● **AVAILABLE DATA**:

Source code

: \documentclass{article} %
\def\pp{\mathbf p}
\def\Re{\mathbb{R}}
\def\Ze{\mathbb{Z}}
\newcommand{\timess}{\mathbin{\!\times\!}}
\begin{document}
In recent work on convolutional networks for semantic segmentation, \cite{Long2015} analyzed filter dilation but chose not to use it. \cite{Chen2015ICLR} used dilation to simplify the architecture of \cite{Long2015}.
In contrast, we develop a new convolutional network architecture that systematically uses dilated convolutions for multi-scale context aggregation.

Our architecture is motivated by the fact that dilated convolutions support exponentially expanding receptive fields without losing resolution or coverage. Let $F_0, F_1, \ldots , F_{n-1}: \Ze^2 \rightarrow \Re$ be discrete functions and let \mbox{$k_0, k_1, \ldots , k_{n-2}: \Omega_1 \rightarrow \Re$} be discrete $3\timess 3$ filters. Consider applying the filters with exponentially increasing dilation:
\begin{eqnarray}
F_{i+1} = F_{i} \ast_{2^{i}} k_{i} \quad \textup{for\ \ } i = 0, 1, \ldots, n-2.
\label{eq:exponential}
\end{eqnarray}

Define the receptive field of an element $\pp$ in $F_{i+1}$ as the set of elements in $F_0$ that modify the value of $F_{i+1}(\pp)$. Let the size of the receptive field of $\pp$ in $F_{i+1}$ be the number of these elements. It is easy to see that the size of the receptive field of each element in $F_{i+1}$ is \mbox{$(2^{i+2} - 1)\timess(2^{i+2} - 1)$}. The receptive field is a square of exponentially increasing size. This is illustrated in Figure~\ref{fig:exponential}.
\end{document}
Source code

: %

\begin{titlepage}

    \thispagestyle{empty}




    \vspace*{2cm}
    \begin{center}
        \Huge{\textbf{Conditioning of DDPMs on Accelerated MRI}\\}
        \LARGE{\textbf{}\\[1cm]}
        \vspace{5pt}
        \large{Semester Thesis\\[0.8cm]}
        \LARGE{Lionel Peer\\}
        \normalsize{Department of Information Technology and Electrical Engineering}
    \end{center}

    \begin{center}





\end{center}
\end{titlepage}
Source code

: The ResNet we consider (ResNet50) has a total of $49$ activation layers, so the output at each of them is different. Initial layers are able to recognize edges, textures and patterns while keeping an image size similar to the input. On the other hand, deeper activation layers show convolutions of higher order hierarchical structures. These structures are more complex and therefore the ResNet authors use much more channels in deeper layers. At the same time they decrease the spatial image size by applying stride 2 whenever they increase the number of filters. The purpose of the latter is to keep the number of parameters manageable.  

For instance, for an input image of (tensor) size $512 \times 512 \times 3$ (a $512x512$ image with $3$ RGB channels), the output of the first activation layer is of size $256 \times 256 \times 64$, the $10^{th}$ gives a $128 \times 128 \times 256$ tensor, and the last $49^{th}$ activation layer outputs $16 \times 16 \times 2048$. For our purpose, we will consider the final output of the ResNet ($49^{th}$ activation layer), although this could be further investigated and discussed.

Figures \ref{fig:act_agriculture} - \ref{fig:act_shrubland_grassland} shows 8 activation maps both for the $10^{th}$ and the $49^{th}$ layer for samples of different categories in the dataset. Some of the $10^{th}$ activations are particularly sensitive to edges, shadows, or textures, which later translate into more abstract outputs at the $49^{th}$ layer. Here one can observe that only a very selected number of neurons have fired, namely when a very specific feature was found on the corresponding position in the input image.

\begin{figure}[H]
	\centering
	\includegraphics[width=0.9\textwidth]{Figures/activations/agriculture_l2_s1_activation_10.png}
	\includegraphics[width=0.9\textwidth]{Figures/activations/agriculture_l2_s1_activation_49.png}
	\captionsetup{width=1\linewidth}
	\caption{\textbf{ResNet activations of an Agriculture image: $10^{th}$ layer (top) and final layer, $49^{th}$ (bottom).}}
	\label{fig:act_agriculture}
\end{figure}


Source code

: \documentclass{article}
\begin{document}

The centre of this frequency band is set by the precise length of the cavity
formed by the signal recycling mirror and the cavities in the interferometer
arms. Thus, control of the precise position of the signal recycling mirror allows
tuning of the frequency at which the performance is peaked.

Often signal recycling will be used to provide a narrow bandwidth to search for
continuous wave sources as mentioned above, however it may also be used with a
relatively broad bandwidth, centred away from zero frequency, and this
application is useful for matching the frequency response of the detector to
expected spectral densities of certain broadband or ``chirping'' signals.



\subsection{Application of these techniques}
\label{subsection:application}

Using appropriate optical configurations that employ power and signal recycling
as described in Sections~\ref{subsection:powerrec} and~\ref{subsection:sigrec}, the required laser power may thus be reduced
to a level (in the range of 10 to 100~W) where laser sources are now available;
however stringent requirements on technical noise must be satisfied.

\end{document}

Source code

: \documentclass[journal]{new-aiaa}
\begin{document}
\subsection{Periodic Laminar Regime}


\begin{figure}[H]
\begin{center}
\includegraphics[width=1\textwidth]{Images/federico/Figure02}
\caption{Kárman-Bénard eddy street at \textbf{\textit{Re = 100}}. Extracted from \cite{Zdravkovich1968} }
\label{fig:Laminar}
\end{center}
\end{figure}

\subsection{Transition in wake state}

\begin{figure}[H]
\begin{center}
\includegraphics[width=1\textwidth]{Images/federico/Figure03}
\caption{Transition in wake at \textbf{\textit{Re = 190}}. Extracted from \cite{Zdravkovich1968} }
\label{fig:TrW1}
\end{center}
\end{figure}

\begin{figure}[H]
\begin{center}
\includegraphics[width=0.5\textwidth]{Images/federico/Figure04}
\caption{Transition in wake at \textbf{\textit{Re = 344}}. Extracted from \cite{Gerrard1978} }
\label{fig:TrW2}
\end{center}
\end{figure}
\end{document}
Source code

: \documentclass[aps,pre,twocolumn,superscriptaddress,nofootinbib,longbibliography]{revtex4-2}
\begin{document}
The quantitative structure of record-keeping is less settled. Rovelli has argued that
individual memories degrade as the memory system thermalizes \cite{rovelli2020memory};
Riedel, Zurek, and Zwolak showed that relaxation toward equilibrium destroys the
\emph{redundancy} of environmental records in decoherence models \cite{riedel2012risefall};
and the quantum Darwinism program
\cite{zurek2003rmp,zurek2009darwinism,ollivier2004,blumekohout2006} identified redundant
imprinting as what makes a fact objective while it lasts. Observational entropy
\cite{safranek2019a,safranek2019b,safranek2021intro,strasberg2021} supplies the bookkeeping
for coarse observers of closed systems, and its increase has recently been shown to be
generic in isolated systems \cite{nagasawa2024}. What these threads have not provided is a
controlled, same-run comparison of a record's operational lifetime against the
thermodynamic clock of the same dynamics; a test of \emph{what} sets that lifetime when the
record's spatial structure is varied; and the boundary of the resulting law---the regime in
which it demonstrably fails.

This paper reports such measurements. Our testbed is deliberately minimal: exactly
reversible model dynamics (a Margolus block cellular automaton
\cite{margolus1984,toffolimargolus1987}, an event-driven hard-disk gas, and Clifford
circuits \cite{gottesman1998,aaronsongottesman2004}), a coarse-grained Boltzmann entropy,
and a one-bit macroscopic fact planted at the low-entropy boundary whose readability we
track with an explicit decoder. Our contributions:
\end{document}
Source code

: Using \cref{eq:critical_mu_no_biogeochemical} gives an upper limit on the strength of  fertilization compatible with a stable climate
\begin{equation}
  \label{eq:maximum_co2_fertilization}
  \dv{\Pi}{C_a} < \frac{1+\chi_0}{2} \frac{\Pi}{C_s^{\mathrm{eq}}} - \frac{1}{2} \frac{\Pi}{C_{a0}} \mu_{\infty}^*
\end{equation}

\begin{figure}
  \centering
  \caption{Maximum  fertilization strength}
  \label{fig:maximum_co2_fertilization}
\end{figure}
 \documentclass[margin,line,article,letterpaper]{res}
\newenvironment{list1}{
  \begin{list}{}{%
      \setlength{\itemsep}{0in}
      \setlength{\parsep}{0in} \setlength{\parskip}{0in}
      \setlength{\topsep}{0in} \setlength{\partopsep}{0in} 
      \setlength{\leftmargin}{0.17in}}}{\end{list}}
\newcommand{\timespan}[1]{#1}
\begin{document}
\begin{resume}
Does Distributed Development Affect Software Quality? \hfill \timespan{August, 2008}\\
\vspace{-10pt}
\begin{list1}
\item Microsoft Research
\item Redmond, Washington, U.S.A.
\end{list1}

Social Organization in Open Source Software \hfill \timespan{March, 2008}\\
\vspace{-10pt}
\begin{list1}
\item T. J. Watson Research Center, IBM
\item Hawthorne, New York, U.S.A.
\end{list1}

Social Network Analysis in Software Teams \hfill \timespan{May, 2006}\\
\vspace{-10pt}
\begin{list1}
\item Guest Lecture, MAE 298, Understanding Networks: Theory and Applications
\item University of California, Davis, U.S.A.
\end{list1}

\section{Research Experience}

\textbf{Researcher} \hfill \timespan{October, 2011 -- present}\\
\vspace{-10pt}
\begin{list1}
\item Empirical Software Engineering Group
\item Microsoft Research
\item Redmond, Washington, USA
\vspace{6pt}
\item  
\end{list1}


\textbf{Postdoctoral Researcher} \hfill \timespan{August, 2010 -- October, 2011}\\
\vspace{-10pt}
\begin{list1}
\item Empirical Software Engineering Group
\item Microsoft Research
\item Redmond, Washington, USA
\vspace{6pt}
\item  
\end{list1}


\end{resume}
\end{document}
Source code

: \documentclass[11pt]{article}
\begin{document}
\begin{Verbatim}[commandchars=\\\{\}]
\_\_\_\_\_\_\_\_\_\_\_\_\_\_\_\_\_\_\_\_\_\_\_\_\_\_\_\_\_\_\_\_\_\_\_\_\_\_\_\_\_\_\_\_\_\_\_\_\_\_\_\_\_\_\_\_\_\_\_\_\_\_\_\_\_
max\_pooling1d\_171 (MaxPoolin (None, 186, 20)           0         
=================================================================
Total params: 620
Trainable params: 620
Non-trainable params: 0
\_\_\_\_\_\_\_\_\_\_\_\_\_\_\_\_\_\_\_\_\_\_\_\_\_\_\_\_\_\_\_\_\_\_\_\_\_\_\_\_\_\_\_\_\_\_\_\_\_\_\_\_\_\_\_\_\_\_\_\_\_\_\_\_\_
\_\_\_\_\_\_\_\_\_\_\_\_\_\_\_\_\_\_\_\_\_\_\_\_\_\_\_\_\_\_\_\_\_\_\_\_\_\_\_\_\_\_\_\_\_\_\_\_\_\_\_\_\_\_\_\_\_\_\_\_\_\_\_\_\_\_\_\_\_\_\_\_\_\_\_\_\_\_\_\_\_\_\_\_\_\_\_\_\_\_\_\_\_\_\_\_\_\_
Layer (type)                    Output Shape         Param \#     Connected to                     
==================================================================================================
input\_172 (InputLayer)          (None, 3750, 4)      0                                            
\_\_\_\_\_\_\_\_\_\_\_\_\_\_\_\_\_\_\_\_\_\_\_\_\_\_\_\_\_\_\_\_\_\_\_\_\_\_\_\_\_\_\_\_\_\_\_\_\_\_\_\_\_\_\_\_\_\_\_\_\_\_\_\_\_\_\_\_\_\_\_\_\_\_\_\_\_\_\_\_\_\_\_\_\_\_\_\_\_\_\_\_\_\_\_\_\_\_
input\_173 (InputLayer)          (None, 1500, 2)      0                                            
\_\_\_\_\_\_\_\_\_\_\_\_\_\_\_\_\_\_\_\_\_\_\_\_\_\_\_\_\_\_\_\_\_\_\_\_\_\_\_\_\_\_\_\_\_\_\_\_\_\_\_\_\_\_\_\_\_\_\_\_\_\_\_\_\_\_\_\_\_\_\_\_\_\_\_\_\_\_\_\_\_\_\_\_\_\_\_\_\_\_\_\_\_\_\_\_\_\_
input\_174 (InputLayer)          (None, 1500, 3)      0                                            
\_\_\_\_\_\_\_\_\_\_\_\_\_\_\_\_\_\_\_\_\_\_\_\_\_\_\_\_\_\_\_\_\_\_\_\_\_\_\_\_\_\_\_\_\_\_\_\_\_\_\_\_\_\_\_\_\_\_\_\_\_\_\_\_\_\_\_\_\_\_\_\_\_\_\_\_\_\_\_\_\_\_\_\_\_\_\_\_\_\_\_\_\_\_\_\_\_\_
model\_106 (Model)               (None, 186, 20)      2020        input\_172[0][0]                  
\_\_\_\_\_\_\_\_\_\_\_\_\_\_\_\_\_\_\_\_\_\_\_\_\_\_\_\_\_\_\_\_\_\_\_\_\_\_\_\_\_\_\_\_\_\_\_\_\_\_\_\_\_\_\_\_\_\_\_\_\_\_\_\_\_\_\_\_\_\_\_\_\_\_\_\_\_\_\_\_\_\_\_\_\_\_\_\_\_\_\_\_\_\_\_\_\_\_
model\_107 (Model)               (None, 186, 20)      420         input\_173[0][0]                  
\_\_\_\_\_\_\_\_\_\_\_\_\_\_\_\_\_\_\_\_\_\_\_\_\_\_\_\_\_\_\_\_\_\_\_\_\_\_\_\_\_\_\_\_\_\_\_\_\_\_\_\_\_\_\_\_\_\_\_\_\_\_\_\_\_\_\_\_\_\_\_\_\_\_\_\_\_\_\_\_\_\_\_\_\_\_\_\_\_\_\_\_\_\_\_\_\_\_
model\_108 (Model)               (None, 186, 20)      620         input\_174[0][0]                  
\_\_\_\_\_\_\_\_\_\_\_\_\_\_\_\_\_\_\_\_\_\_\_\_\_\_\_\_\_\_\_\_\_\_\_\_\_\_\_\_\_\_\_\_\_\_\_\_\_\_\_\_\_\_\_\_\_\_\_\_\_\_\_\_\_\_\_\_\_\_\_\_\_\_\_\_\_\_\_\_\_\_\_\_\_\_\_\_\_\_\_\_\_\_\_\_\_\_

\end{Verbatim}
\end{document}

● **PROBLEM REQUIREMENTS**: Could you tally the lines of the listing above that contain the word "gives"? Give the number by itself.

● **TASK RESULT**: 2